The Amethyst Initiative
Is Bowie State ready for a debate to lower the drinking age to 18?
by Tamera Farrar
In July 2008, college presidents and chancellors from all
over the country banded together by signing
their names to a statement, saying that there is an increasing
problem of binge drinking on college campuses.
The Amethyst Initiative supports a debate about lowering the drinking age.
They are calling upon officials to consider all aspects of current
drinking laws and policies, hoping that this will help young
adults make wiser decisions about alcohol consumption.
This effort began in June of this year when John McCardell, president of Middlebury
College and founder of Choose Responsibility, was invited to speak at
a gathering of the Annapolis Group, which consists of 120 liberal arts colleges.
McCardell talked to other Annapolis presidents about their thoughts about lowering
the drinking age. They soon discovered that they shared the same opinion,
so they created the framework that is now known as the Amethyst Initiative.
The amethyst became the symbol for this Initiative because, since
ancient Greek times, the stone was believed to counteract the
negative effects of alcohol. Goblets and jewelry were made of amethyst,
and also used as decoration at feasts and
parties to fight off intoxication.
Part of the Amethyst Initiative states that, "A culture of dangerous, clandestine
"binge-drinking"-often conducted off campus-has developed. Alcohol
education that mandates abstinence as the only legal option has not resulted
in significant constructive behavioral change among our students.
By choosing to use fake IDs, students make ethical
compromises that erode respect for the law."
Many students, educators, and parents also agree with the statement.
According to that, young adults contend that, "On your 18th birthday,
you became an adult. You are mature enough to vote, serve on jury,
sign a contract, and even to place your life on the line in combat.
But despite being entruested with these highest responsibilities of
citizenship, you may not purchase, possess, or consume alcohol until you turn 21.

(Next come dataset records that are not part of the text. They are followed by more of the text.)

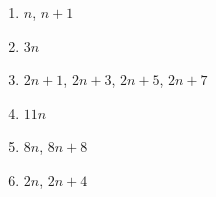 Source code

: %
%
  \begin{enumerate}[cols=2]
    \item $n$, $n+1$
    \item $3n$
    \item $2n+1$, $2n+3$, $2n+5$, $2n+7$
    \item $11n$
    \item $8n$, $8n+8$
    \item $2n$, $2n+4$
  \end{enumerate}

Given this alarming contradiction, it is not surprising that the vast
majority of young people in America began drinking before
they were legally allowed." Educators have joined the Initiative as well.
"Together, we can tap into the power of reality-based education
and attack the culture of excessive drinking that has come to mark
adolescence and young adulthood in the United States.
At this point, the statement, even with the college presidents' support
and signatures, does not mean an instant policy change. It just means
that many students, parents, and educational leaders are ready for a
public, formal setting to determine whether or not a lower drinking age
would be better for adults under the current drinking
age. "The Amethyst Initiative proposes open discussion and debate about
the potential merits of lowering the age for the legal consumption of
alcohol," said Dr. Mickey L. Burnim, President of Bowie State University.
"There are, of course, pros and cons but debate and discussion
can be very beneficial and an appropriate approach for universities to take."
So what does this mean for Bowie State? How would the campus be
affected if a drinking age were lowered? Some, of course, may
feel that it would be beneficial because of the reasons that the initiative states,
but others feel a negative effect on the horizon. "People often like to compare America to Europe
when we begin to discuss the drinking age, said Tiffany Cheek, representative of the University
of Maryland Student Council. "Young people drinking in Europe works for them
because their culture is different. From a young age, Europeans are taught
about alcohol and how to appreciate it. They are not drinking to get drunk
but they are drinking for social and celebratory purposes.
I do not believe that we are ready to lower the drinking age at all."
Bowie's campus police refused to comment.
Currently, there are 130 colleges and universities in agreement with the Amethyst Initiative.
Among them are Spelman College, Towson University, Goucher College, Johns Hopkins
University, and the University System of Maryland.